## [TASK TO COMPLETE]
Each line of the listing that includes the string "description" is to be identified and copied.

## [SUPPLIED MATERIAL]
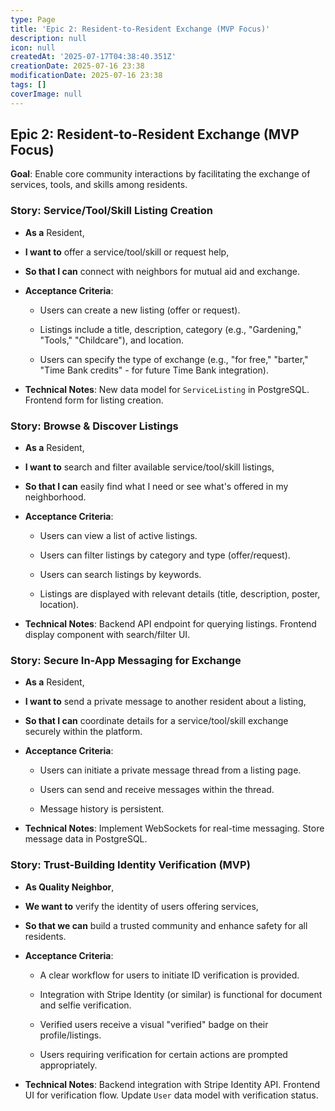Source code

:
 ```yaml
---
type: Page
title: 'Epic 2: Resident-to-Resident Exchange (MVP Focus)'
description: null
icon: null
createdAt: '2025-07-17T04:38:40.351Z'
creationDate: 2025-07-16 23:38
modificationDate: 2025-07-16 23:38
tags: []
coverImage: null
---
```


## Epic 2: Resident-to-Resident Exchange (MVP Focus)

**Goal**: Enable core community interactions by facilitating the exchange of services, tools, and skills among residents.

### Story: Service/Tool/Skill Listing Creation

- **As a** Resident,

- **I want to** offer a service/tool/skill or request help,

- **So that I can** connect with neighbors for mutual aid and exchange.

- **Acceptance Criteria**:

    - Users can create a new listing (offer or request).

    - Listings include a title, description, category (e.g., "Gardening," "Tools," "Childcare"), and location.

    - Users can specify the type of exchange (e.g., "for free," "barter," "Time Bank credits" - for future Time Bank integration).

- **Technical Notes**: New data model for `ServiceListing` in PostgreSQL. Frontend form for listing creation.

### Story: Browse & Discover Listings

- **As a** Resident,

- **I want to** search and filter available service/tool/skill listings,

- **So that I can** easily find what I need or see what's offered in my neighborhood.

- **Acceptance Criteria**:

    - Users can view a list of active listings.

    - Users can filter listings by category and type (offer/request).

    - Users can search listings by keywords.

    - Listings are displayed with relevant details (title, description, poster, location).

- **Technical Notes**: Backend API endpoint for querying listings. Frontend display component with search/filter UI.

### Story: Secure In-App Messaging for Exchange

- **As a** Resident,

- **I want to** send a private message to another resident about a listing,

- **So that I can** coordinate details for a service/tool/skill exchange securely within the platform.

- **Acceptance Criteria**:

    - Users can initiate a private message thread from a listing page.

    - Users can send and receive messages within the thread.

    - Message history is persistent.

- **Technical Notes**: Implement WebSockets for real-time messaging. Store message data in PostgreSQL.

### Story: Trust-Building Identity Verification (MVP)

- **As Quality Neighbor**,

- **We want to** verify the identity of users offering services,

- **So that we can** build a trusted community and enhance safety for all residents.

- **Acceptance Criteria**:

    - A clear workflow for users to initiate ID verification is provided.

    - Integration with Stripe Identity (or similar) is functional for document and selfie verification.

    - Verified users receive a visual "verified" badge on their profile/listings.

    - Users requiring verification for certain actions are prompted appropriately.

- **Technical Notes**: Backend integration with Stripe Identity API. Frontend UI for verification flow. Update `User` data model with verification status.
...
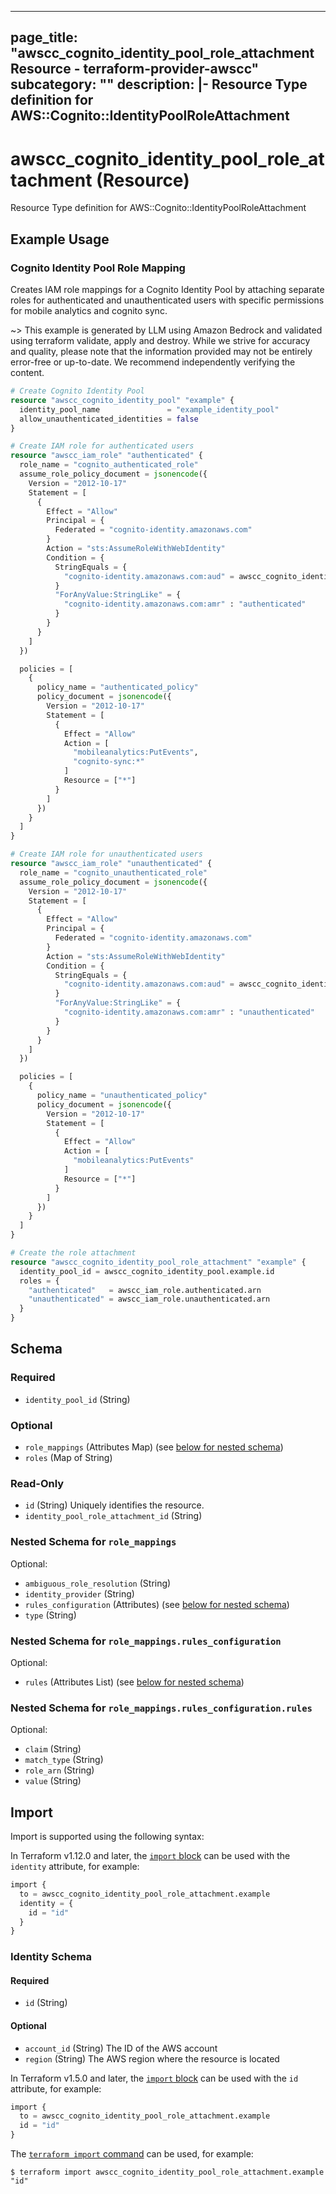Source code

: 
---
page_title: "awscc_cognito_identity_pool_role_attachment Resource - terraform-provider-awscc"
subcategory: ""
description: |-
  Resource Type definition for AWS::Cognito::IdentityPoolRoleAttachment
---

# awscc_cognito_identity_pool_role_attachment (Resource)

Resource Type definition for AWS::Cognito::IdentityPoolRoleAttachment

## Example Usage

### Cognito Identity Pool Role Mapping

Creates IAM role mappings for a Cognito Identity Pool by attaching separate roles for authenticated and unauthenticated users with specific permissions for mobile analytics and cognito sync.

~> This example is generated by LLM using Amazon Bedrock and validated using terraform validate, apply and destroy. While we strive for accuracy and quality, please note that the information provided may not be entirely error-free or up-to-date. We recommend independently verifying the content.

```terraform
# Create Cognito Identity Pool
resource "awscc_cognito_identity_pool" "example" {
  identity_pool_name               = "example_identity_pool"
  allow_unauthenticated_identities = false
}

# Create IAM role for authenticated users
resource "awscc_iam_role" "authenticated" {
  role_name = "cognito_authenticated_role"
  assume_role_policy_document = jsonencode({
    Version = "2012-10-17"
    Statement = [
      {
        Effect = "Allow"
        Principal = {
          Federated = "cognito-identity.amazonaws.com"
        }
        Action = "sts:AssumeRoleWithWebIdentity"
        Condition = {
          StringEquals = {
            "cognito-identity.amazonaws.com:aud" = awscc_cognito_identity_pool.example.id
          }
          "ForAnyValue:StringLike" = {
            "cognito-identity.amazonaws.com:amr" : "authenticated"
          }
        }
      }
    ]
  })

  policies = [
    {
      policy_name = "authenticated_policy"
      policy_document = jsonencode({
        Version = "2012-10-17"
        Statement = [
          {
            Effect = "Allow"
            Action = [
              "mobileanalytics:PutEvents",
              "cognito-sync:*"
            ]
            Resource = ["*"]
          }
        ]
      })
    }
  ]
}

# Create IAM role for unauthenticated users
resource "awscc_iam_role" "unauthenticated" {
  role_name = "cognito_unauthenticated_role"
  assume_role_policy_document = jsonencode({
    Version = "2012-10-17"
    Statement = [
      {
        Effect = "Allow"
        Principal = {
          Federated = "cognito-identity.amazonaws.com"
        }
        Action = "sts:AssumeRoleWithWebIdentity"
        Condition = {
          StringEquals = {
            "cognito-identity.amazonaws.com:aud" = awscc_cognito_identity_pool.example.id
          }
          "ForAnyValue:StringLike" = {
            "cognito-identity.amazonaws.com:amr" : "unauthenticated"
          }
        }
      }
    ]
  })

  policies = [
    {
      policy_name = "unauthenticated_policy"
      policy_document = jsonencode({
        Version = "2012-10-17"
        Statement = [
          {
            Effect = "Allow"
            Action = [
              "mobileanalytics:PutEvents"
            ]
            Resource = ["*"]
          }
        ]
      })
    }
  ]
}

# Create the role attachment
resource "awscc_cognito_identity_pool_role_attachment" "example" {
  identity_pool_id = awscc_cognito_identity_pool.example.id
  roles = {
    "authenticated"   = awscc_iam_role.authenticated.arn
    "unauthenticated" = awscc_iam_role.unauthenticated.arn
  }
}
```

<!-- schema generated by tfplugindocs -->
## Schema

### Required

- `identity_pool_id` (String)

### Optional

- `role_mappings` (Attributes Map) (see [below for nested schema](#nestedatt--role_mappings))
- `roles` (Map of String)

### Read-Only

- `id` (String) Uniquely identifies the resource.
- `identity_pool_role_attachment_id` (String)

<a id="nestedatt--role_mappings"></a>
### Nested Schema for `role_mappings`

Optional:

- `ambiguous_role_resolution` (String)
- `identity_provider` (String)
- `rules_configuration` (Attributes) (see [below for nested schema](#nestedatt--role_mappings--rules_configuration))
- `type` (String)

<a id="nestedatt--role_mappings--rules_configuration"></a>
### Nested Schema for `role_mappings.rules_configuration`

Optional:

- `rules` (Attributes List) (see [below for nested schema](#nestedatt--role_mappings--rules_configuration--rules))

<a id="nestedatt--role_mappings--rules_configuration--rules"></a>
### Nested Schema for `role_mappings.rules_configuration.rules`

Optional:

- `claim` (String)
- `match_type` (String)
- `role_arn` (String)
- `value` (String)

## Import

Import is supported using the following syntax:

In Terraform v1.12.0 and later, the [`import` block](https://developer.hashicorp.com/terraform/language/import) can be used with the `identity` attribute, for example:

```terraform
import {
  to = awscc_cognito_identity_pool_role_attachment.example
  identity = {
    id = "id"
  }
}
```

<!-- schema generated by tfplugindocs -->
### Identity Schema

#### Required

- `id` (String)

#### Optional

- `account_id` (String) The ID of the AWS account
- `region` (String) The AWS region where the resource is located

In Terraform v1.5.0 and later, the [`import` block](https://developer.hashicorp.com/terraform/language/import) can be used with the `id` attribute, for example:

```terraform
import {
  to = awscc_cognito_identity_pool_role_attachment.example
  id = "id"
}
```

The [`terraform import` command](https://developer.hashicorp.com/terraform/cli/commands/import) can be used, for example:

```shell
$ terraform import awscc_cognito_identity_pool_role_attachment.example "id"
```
...
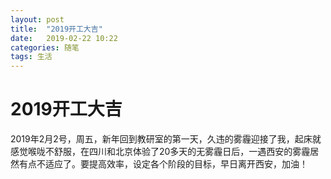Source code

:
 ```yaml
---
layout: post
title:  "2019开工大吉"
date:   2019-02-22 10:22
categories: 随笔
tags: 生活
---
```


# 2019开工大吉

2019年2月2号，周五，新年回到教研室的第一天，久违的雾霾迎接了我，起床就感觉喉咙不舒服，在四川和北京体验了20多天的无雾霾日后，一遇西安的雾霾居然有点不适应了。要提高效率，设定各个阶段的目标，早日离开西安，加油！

## [SOLVED EXERCISE]
description: null
    - Listings include a title, description, category (e.g., "Gardening," "Tools," "Childcare"), and location.
    - Listings are displayed with relevant details (title, description, poster, location).
description: |-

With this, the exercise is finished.